> Aim of the exercise
Print each entry exactly, all the way through.

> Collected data
■ ■ ■ ■ ■ ■ ■
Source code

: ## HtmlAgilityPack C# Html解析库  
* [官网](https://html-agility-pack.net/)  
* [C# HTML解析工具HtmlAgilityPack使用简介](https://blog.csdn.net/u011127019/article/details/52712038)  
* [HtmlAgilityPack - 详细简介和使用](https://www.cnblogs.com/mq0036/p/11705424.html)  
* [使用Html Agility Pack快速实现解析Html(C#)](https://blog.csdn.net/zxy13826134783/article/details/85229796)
■ ■ ■ ■ ■ ■ ■
> Solution to this problem
Source code

: ## HtmlAgilityPack C# Html解析库  
* [官网](https://html-agility-pack.net/)  
* [C# HTML解析工具HtmlAgilityPack使用简介](https://blog.csdn.net/u011127019/article/details/52712038)  
* [HtmlAgilityPack - 详细简介和使用](https://www.cnblogs.com/mq0036/p/11705424.html)  
* [使用Html Agility Pack快速实现解析Html(C#)](https://blog.csdn.net/zxy13826134783/article/details/85229796)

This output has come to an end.